Almost poetically the exhibition is bookended by contrasting styles: beginning with her experimentations with grids and rectangular spaces; to the closing section of the exhibition which focusses on her exploration of geometrical abstraction — filled with sharp lines and patterns, evoking some sort of unbridled spirit in each stroke that is almost in abject contrast to the rigidity of the earlier grid work! These lines and curves weave and interweave almost like her work on patterns in textiles, creating and leaving behind patches of entrapped bright shades before ending abruptly at an apex.
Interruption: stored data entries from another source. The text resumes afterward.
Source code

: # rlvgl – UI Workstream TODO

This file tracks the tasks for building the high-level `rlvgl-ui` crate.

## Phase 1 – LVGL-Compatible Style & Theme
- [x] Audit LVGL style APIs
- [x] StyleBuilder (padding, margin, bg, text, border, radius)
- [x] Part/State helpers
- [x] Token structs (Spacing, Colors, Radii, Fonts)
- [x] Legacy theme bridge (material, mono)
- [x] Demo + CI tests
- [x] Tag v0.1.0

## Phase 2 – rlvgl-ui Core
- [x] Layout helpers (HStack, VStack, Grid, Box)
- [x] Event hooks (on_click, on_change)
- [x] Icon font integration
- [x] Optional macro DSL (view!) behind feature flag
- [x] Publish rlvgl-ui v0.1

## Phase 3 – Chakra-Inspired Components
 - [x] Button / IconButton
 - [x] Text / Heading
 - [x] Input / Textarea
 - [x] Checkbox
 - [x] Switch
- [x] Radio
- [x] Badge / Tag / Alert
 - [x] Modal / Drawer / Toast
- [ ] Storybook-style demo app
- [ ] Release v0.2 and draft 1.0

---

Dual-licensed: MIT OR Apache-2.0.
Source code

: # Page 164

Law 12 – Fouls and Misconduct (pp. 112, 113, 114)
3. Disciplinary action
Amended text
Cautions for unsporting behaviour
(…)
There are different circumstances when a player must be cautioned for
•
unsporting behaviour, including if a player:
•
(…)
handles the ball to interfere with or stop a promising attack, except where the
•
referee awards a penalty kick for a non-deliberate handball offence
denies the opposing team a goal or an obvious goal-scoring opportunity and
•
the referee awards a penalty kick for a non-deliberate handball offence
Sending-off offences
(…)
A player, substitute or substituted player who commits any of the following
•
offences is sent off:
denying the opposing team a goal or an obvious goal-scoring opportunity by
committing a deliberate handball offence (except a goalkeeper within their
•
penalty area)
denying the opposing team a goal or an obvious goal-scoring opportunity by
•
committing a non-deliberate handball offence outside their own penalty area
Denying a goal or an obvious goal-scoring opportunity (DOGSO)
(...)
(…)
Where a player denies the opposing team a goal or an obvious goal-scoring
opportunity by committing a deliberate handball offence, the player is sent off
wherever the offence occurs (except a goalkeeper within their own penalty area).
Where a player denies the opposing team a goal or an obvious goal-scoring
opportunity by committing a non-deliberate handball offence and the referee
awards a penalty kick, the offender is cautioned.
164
The result in both types of work is an intricate mosaic of colours and shapes that continues to push the boundaries of abstraction in art.
In between these two sections, we see sprouts of her genius in other avenues, from the architectural design of her house to designs for textiles and necklaces.
Perhaps no other work captures the ingenuity of the artist as her marvellous work on marionettes from 1918. Commissioned to produce the set design and puppets for the play “König Hirsch” (The King Stag) by Carlo Gozzi, Taeuber-Arp masterfully applied clean geometrical shapes, bright colours, and considerate use of sharp edges to render her version of playful three-dimensional Cubism.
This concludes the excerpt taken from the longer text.